A semi-coherent search for optical pulsations from Scorpius X-1

TL;DR

This paper presents a novel semi-coherent optical pulsation search for Sco X-1, setting new upper limits on pulsation amplitude and demonstrating the potential of optical observations in detecting fast pulsars.

Contribution

First semi-coherent optical pulsation search for Sco X-1 using four years of data, improving sensitivity and highlighting optical methods for pulsar detection.

Findings

Set an upper limit of 9×10⁻⁵ on pulsed amplitude, four times lower than previous X-ray searches.

Demonstrated that semi-coherent analysis of optical data can be effective for pulsar searches.

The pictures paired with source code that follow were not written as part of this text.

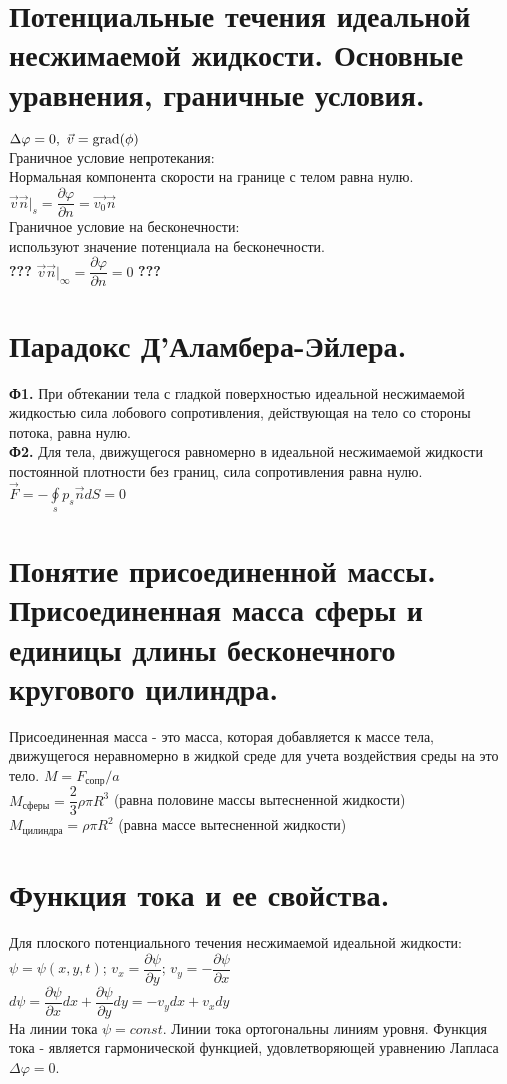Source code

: \begin{multicols*}{2}
		\section{Потенциальные течения идеальной несжимаемой жидкости. Основные уравнения, граничные условия.}
		$\Delta \varphi=0,~\vec{v}=\operatorname{grad}(\phi)$ \\
		Граничное условие непротекания: \\
		Нормальная компонента скорости на границе с телом равна нулю.\\
		$\vec{v}\vec{n}|_s=\dfrac{\partial\varphi}{\partial n}=\vec{v_0}\vec{n}$ \\
		Граничное условие на бесконечности: \\
		используют значение потенциала на бесконечности.\\
		\textbf{???} $\vec{v}\vec{n}|_\infty =\dfrac{\partial\varphi}{\partial n}=0$ \textbf{???}
		
		\section{Парадокс Д’Аламбера-Эйлера.}
		\textbf{Ф1.} При обтекании тела с гладкой поверхностью идеальной
		несжимаемой жидкостью сила лобового сопротивления, действующая на тело
		со стороны потока, равна нулю. \\
		\textbf{Ф2.} Для тела, движущегося равномерно в идеальной несжимаемой жидкости постоянной плотности без границ, сила сопротивления равна
		нулю.\\
		$\vec{F}=-\oint\limits_sp_s\vec{n}dS=0$
		
		\section{Понятие присоединенной массы. Присоединенная масса сферы и единицы длины бесконечного кругового цилиндра.}
		Присоединенная масса - это масса, которая добавляется к массе тела, движущегося неравномерно в жидкой среде для учета воздействия среды на это тело.
		$M=F_\text{сопр}/a$ \\
		$M_\text{сферы}=\dfrac{2}{3}\rho\pi R^3$ (равна половине массы вытесненной жидкости)\\
		$M_\text{цилиндра}=\rho\pi R^2$ (равна массе вытесненной жидкости)
		
		\section{Функция тока и ее свойства.}
		Для плоского потенциального течения несжимаемой идеальной жидкости: \\
		$\psi = \psi (x, y, t)$; $v_{x}=\dfrac{\partial\psi}{\partial y}$; $v_{y}=-\dfrac{\partial\psi}{\partial x}$ \\
		$d\psi = \dfrac{\partial\psi}{\partial x}dx + \dfrac{\partial\psi}{\partial y}dy = -v_{y}dx + v_{x}dy$\\
		На линии тока $\psi = const$. Линии тока ортогональны линиям уровня. Функция тока - является гармонической функцией, удовлетворяющей уравнению Лапласа $\Delta \varphi = 0$. 
		

\end{multicols*}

Showed potential for optical observations to precede radio detection of millisecond pulsars.

Abstract

The emission of continuous gravitational waves (CWs) possibly explains why pulsars spinning with a period shorter than a millisecond have not been observed so far. Neutron stars accreting mass at the highest rates are the most promising targets for a search for CWs, because a strong emission of gravitational waves is required to balance the torque exerted by mass accretion onto the neutron star. Detecting coherent pulsations in the electromagnetic emission maximizes the search sensitivity, but has so far not been successful for most of the brightest accreting neutron stars. Here, we present the first search for pulsations in the optical band from the brightest accreting neutron star known, Sco X-1. To this end, we tailored semi-coherent search strategies to data obtained over four years, for a total of $\sim$$56$ ks, by the SiFAP2 fast photometer mounted at the Telescopio Nazionale Galileo (TNG). These searches are especially suited to analysing long observations of systems for which only limited knowledge on the orbital parameters is available, and involve joining coherent analyses on shorter segments without connecting the spin phase between them. The large count rates afforded by an optical telescope and the efficiency of the search strategy employed allowed us to set an upper limit of $9 \times 10^{-5}$ to the pulsed amplitude, which is lower by a factor of four with respect to previous searches in the X-ray band. We also show that the application of semi-coherent searches to SiFAP2 observations of the first detected optical millisecond pulsar, PSR J1023+0038, could have preceded its detection in the radio band. These results highlight the role played by high-time-resolution optical observations in performing deep searches of quickly rotating pulsars.